Il Fondo Tettamanzi – che ha preceduto di qualche mese il Fondo lanciato dalla Cei (i vescovi italiani) e dall’Abi (l’associazione di tutte le banche italiane) – dunque, vuole essere non solo un’iniziativa di solidarietà ma un contributo alla lotta all’usura. Ed è anche la prova di due fatti evidenti: il progressivo impoverimento della classe operaia italiana (non si tratta più dei classici working poor) e l’assoluta insufficienza delle misure messe in campo dal governo. I fondi di solidarietà attivati dalla Chiesa sono anche la prova del fallimento della social card di Tremonti, che non è efficace neppureper le fasce più estreme della povertà.

“Per noi, purtroppo non è una novità – spiega Onorio Rosati, segretario della Camera del lavoro di Milano –. Da tempo parliamo di progressivo impoverimento che coinvolge i lavoratori dipendenti, gli operai, ma anche una parte della classe media. Con la crisi questo fenomeno ha subito un’indubbia accelerazione perché le banche hanno ristretto i rubinetti del credito, mentre la richiesta di credito al consumo per fare la spesa ha appesantito la situazione di indebitamento. Molte banche – con la crisi – hanno deciso di eliminare il credito al consumo e questo non fa che favorire le finanziarie”. Secondo Rosati la situazione – “senza fare allarmismi esagerati” – peggiora di giorno in giorno. “Gli stipendi e i salari erano già troppo bassi – aggiunge il segretario della Cgil di Milano – ma ora per moltissimi lavoratori si sono dimezzati. In cassa integrazione percepiscono infatti 800-900 euro al mese.

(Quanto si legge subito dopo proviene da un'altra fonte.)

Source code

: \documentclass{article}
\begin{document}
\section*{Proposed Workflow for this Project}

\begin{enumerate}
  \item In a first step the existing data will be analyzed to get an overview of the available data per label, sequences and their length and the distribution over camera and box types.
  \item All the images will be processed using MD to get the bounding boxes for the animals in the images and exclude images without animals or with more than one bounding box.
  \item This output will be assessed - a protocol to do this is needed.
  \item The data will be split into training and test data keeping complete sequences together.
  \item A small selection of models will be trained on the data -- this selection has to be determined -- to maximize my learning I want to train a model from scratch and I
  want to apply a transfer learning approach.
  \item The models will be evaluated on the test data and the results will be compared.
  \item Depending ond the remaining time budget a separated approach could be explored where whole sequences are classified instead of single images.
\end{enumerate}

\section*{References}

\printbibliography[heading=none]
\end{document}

E poi ci sono tantissimi lavoratori che non possono beneficiare neppure della cassa integrazione e degli altri ammortizzatori sociali. Moltissimi giovani hanno perso il lavoro di recente e non hanno alcun paracadute. Abbiamo saputo di molti giovani che hanno perso il lavoro e, avendo magari un figlio, sono tornati a vivere con i genitori”. La crisi morde, le imprese si apprestano a licenziare e vedremo che cosa produrrà (se qualcosa produrrà) il decreto Tremonti. Nel frattempo si sposta verso il basso l’asticella degli over, di quei lavoratori che, avendo una certa età anagrafica, rischiano di rimanere per sempre fuori dal mercato del lavoro.“Qui a Milano – spiega ancora Rosati –quando si parlava di over fino a qualche tempo fa ci si riferiva ai lavoratori tra i 50 e i 55 anni. Ora parliamo di persone tra i 40 e i 45”. Un discorso, quello degli over, che approfondiremo nella prossima puntata. Intanto Rosati ci ricorda un altro dato emblematico: nel 2008 le persone iscritte alle liste di mobilità erano state 2000. Nei primi sei mesi del 2009 sono già 4000.